Miscellaneous.- Twenty Chinese students are members of the various New England Colleges.

- Oxford University has an income of $ 1,000,000, a library of 520,000 volumes, and 1,300 undergraduates.

- The students of Williston Seminary, at East Hampton, Mass., are taking a lively interest in boating. They have purchased a shell, and have challenged the Hopkins Grammar School at New Haven.

- Each of the members of the Senior Class at Trinity College, Hartford, Conn., is obliged to write a poem of one hundred lines, and one of the subjects which have been given is "The Bennett-May Duel."

- The School of Homoeopathy falls to receive fair play at the University of Michigan. Dr.
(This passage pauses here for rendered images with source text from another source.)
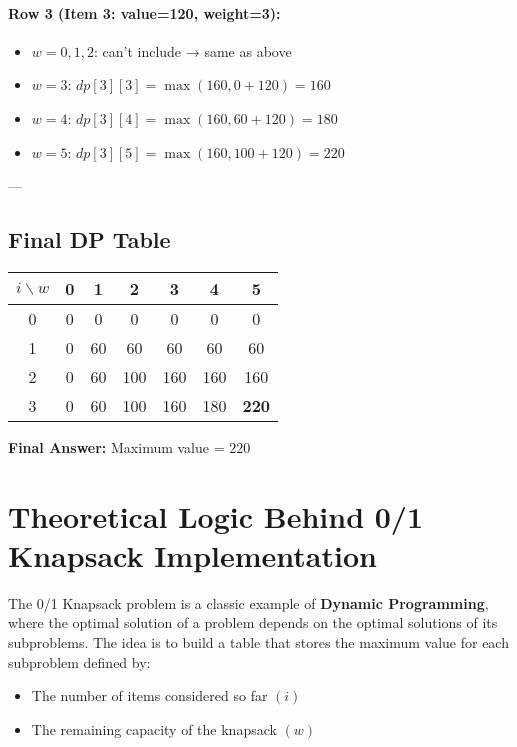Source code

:\documentclass[14pt]{extarticle}
\begin{document}
\paragraph{Row 3 (Item 3: value=120, weight=3):}

\begin{itemize}
    \item $w = 0,1,2$: can't include → same as above
    \item $w = 3$: $dp[3][3] = \max(160, 0 + 120) = 160$
    \item $w = 4$: $dp[3][4] = \max(160, 60 + 120) = 180$
    \item $w = 5$: $dp[3][5] = \max(160, 100 + 120) = \boxed{220}$
\end{itemize}

---

\subsection*{Final DP Table}

\begin{center}
\renewcommand{\arraystretch}{1.3}
\begin{tabular}{|c|c|c|c|c|c|c|}
\hline
$i \backslash w$ & 0 & 1 & 2 & 3 & 4 & 5 \\
\hline
0 & 0 & 0 & 0 & 0 & 0 & 0 \\
1 & 0 & 60 & 60 & 60 & 60 & 60 \\
2 & 0 & 60 & 100 & 160 & 160 & 160 \\
3 & 0 & 60 & 100 & 160 & 180 & \textbf{220} \\
\hline
\end{tabular}
\end{center}

\textbf{Final Answer: } \quad Maximum value = $\boxed{220}$


\section{Theoretical Logic Behind 0/1 Knapsack Implementation}

The 0/1 Knapsack problem is a classic example of \textbf{Dynamic Programming}, where the optimal solution of a problem depends on the optimal solutions of its subproblems. The idea is to build a table that stores the maximum value for each subproblem defined by:

\begin{itemize}
    \item The number of items considered so far $(i)$
    \item The remaining capacity of the knapsack $(w)$
\end{itemize}
\end{document}
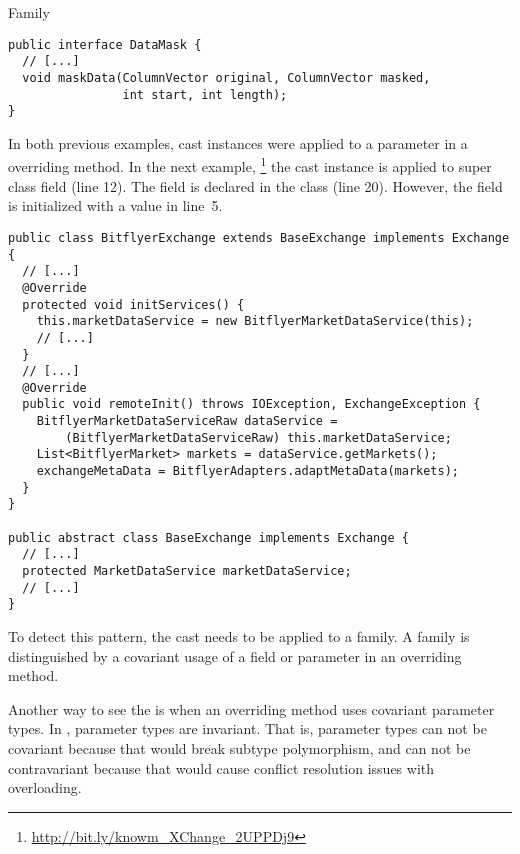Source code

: \begin{pattern}{Family}
\begin{verbatim}
public interface DataMask {
  // [...]
  void maskData(ColumnVector original, ColumnVector masked,
                int start, int length);
}

\end{verbatim}

In both previous examples,
cast instances were applied to a parameter in a overriding method.
In the next example,%
\footnote{\url{http://bit.ly/knowm_XChange_2UPPDj9}}
the cast instance is applied to super class field (line 12).
The field is declared in the  class (line 20).
However, the field is initialized with a  value in line~5.

\begin{verbatim}
public class BitflyerExchange extends BaseExchange implements Exchange {
  // [...]
  @Override
  protected void initServices() {
    this.marketDataService = new BitflyerMarketDataService(this);
    // [...]
  }
  // [...]
  @Override
  public void remoteInit() throws IOException, ExchangeException {
    BitflyerMarketDataServiceRaw dataService =
        (BitflyerMarketDataServiceRaw) this.marketDataService;
    List<BitflyerMarket> markets = dataService.getMarkets();
    exchangeMetaData = BitflyerAdapters.adaptMetaData(markets);
  }
}

public abstract class BaseExchange implements Exchange {
  // [...]
  protected MarketDataService marketDataService;
  // [...]
}
\end{verbatim}

\detection{}
To detect this pattern, the cast needs to be applied to a family.
A family is distinguished by a covariant usage of a field or parameter in an overriding method.

\discussion{}
Another way to see the \thisp{} is when an overriding method uses covariant parameter types.
In \java{}, parameter types are invariant.
That is, parameter types can not be covariant because that would break subtype polymorphism,
and can not be contravariant because that would cause conflict resolution issues with overloading.

\cite{ernstFamilyPolymorphism2001}
\cite{nystromSoftwareCompositionMultiple}

\related{}


\end{pattern}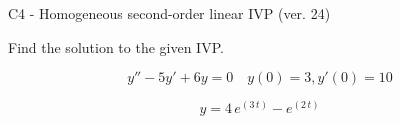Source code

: \begin{exercise}
  \begin{exerciseTitle}C4 - Homogeneous second-order linear IVP (ver. 24)\end{exerciseTitle}
  \begin{exerciseStatement}
    
Find the solution to the given IVP.

    
\[y''-5y'+6y = 0 \hspace{1em} y(0) = 3 , y'(0) = 10\]

  \end{exerciseStatement}
  \begin{exerciseAnswer}
    
\[y= 4 \, e^{\left(3 \, t\right)} - e^{\left(2 \, t\right)}\]

  \end{exerciseAnswer}
\end{exercise}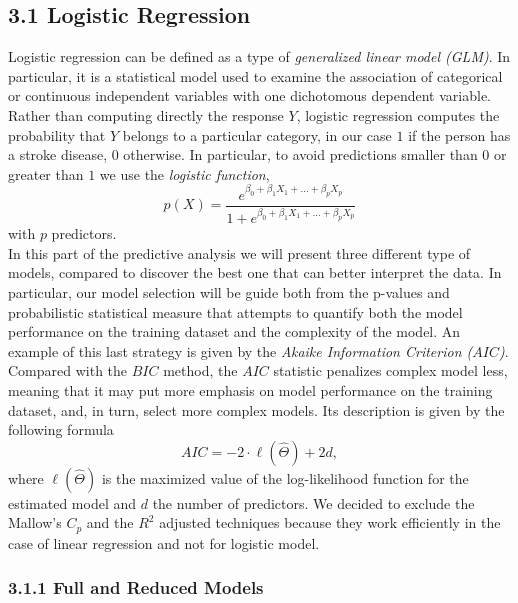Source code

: \documentclass[
]{article}
\begin{document}
\hypertarget{logistic-regression}{%
\subsection{3.1 Logistic Regression}\label{logistic-regression}}

Logistic regression can be defined as a type of \emph{generalized linear
model (GLM)}. In particular, it is a statistical model used to examine
the association of categorical or continuous independent variables with
one dichotomous dependent variable.\\
Rather than computing directly the response \(Y\), logistic regression
computes the probability that \(Y\) belongs to a particular category, in
our case \(1\) if the person has a stroke disease, \(0\) otherwise. In particular, to avoid predictions smaller than \(0\) or greater than \(1\) we use the \textit{logistic function},
\[ p(X) = \frac{e^{\beta_0 + \beta_1 X_1 + \dots + \beta_pX_p}}{1+e^{\beta_0 + \beta_1 X_1+ \dots + \beta_pX_p}}\]
with $p$ predictors.\\
In this part of the predictive analysis we will present three different
type of models, compared to discover the best one that can better
interpret the data. In particular, our model selection will be guide
both from the p-values and probabilistic statistical measure that
attempts to quantify both the model performance on the training dataset
and the complexity of the model. An example of this last strategy is
given by the \emph{Akaike Information Criterion (\(AIC\))}.\\
Compared with the \(BIC\) method, the \(AIC\) statistic penalizes
complex model less, meaning that it may put more emphasis on model
performance on the training dataset, and, in turn, select more complex
models. Its description is given by the following formula
\[ AIC = -2 \cdot \ell(\hat \Theta ) + 2d,\] where
\(\ell(\hat \Theta )\) is the maximized value of the log-likelihood
function for the estimated model and \(d\) the number of predictors. We
decided to exclude the Mallow's \(C_p\) and the \(R^2\) adjusted
techniques because they work efficiently in the case of linear
regression and not for logistic model.

\hypertarget{full-and-reduced-models}{%
\subsubsection{3.1.1 Full and Reduced
Models}\label{full-and-reduced-models}}
\end{document}
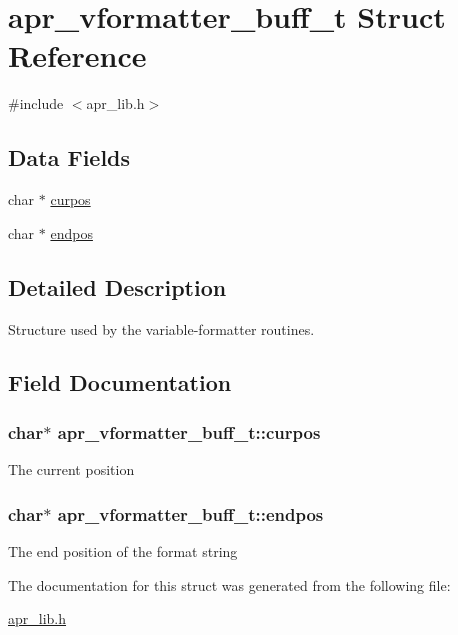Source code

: \hypertarget{structapr__vformatter__buff__t}{}\section{apr\+\_\+vformatter\+\_\+buff\+\_\+t Struct Reference}
\label{structapr__vformatter__buff__t}


{\ttfamily \#include $<$apr\+\_\+lib.\+h$>$}

\subsection*{Data Fields}
\begin{DoxyCompactItemize}
\item 
char $\ast$ \hyperlink{structapr__vformatter__buff__t_aad69bb2ce382b39f55df6cc59039aee9}{curpos}
\item 
char $\ast$ \hyperlink{structapr__vformatter__buff__t_ab4884e759f4285c72df93e0d63022675}{endpos}
\end{DoxyCompactItemize}


\subsection{Detailed Description}
Structure used by the variable-\/formatter routines. 

\subsection{Field Documentation}
\subsubsection[{\texorpdfstring{curpos}{curpos}}]{\setlength{\rightskip}{0pt plus 5cm}char$\ast$ apr\+\_\+vformatter\+\_\+buff\+\_\+t\+::curpos}\hypertarget{structapr__vformatter__buff__t_aad69bb2ce382b39f55df6cc59039aee9}{}\label{structapr__vformatter__buff__t_aad69bb2ce382b39f55df6cc59039aee9}
The current position 
\subsubsection[{\texorpdfstring{endpos}{endpos}}]{\setlength{\rightskip}{0pt plus 5cm}char$\ast$ apr\+\_\+vformatter\+\_\+buff\+\_\+t\+::endpos}\hypertarget{structapr__vformatter__buff__t_ab4884e759f4285c72df93e0d63022675}{}\label{structapr__vformatter__buff__t_ab4884e759f4285c72df93e0d63022675}
The end position of the format string 

The documentation for this struct was generated from the following file\+:\begin{DoxyCompactItemize}
\item 
\hyperlink{apr__lib_8h}{apr\+\_\+lib.\+h}\end{DoxyCompactItemize}
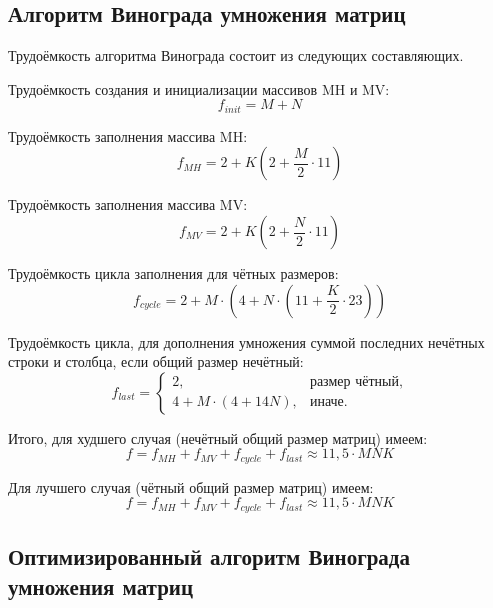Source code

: \subsection{Алгоритм Винограда умножения матриц}

Трудоёмкость алгоритма Винограда состоит из следующих составляющих.

Трудоёмкость создания и инициализации массивов MH и MV:
\begin{equation}
	\label{for:init}
	f_{init} = M + N
\end{equation}

Трудоёмкость заполнения массива MH:
\begin{equation}
	\label{for:MH}
	f_{MH} = 2 + K (2 + \frac{M}{2} \cdot 11)
\end{equation}

Трудоёмкость заполнения массива MV:
\begin{equation}
	\label{for:MV}
	f_{MV} = 2 + K (2 + \frac{N}{2} \cdot 11)
\end{equation}

Трудоёмкость цикла заполнения для чётных размеров:
\begin{equation}
	\label{for:cycle}
	f_{cycle} = 2 + M \cdot (4 + N \cdot (11 + \frac{K}{2} \cdot 23))
\end{equation}

Трудоёмкость цикла, для дополнения умножения суммой последних нечётных строки и столбца, если общий размер нечётный:
\begin{equation}
	\label{for:last}
	f_{last} = \begin{cases}
		2, & \text{размер чётный,}\\
		4 + M \cdot (4 + 14N), & \text{иначе.}
	\end{cases}
\end{equation}


Итого, для худшего случая (нечётный общий размер матриц) имеем:
\begin{equation}
	\label{for:bad}
	f =  f_{MH} + f_{MV} + f_{cycle} + f_{last}\approx 11,5 \cdot MNK
\end{equation}

Для лучшего случая (чётный общий размер матриц) имеем:
\begin{equation}
	\label{for:good}
	f =  f_{MH} + f_{MV} + f_{cycle} + f_{last} \approx 11,5 \cdot MNK
\end{equation}


\subsection{Оптимизированный алгоритм Винограда умножения матриц}

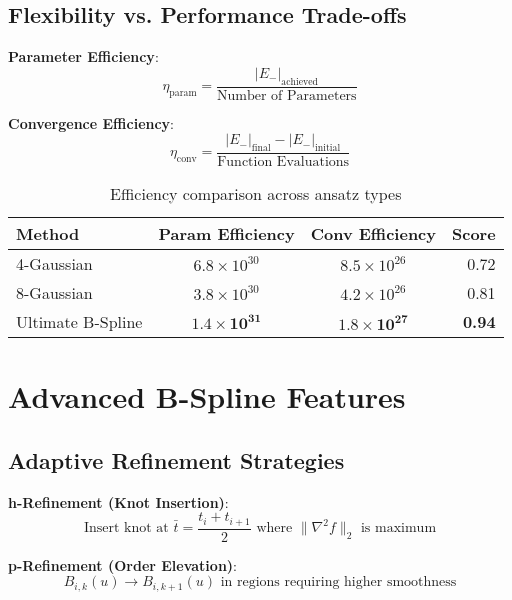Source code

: \documentclass[11pt,a4paper]{article}
\begin{document}
\subsection{Flexibility vs. Performance Trade-offs}

\textbf{Parameter Efficiency}:
\begin{equation}
\eta_{\text{param}} = \frac{|E_-|_{\text{achieved}}}{\text{Number of Parameters}}
\end{equation}

\textbf{Convergence Efficiency}:
\begin{equation}
\eta_{\text{conv}} = \frac{|E_-|_{\text{final}} - |E_-|_{\text{initial}}}{\text{Function Evaluations}}
\end{equation}

\begin{table}[h]
\centering
\begin{tabular}{lccr}
\hline
Method & Param Efficiency & Conv Efficiency & Score \\
\hline
4-Gaussian & $6.8 \times 10^{30}$ & $8.5 \times 10^{26}$ & 0.72 \\
8-Gaussian & $3.8 \times 10^{30}$ & $4.2 \times 10^{26}$ & 0.81 \\
Ultimate B-Spline & $\mathbf{1.4 \times 10^{31}}$ & $\mathbf{1.8 \times 10^{27}}$ & \textbf{0.94} \\
\hline
\end{tabular}
\caption{Efficiency comparison across ansatz types}
\end{table}

\section{Advanced B-Spline Features}

\subsection{Adaptive Refinement Strategies}

\textbf{h-Refinement (Knot Insertion)}:
\begin{equation}
\text{Insert knot at } \bar{t} = \frac{t_i + t_{i+1}}{2} \text{ where } \|\nabla^2 f\|_2 \text{ is maximum}
\end{equation}

\textbf{p-Refinement (Order Elevation)}:
\begin{equation}
B_{i,k}(u) \to B_{i,k+1}(u) \text{ in regions requiring higher smoothness}
\end{equation}
\end{document}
Palmer, an allopathist, lately gave a lecture to the students on the homoeopathic method of preparing medicines. The homoeopathists can get no room in which to reply.

- The next graduating class at Bowdoin College will number forty. This class started with about eighty men. It was the largest class when entering that the college has had for years, and it will be one of the largest to graduate.

- Mr. Archibald Alexander, a recent graduate of Princeton College, has lately been appointed by the Trustees of Columbia Adjunct Professor in the Department of Moral and Intellectual Philosophy, to assist Professor Nairne. Mr. Alexander enters upon his duties fortified with two years of special study at Berlin and Vienna.

- The following changes have been made in the Faculty of Princeton: Professor Stephen Alexander has given up the active duties of the Astronomical department, becoming Emeritus Professor; Professor Young, of Dartmouth, has been appointed to the Associate Professorship of Astronomy; Dr. Charles G. Rockwood, of Rutgers College, has been associated with Professor Duffield in the mathematical department. S. S. Orris, of Marietta College, O., has been given the Professorship of Greek.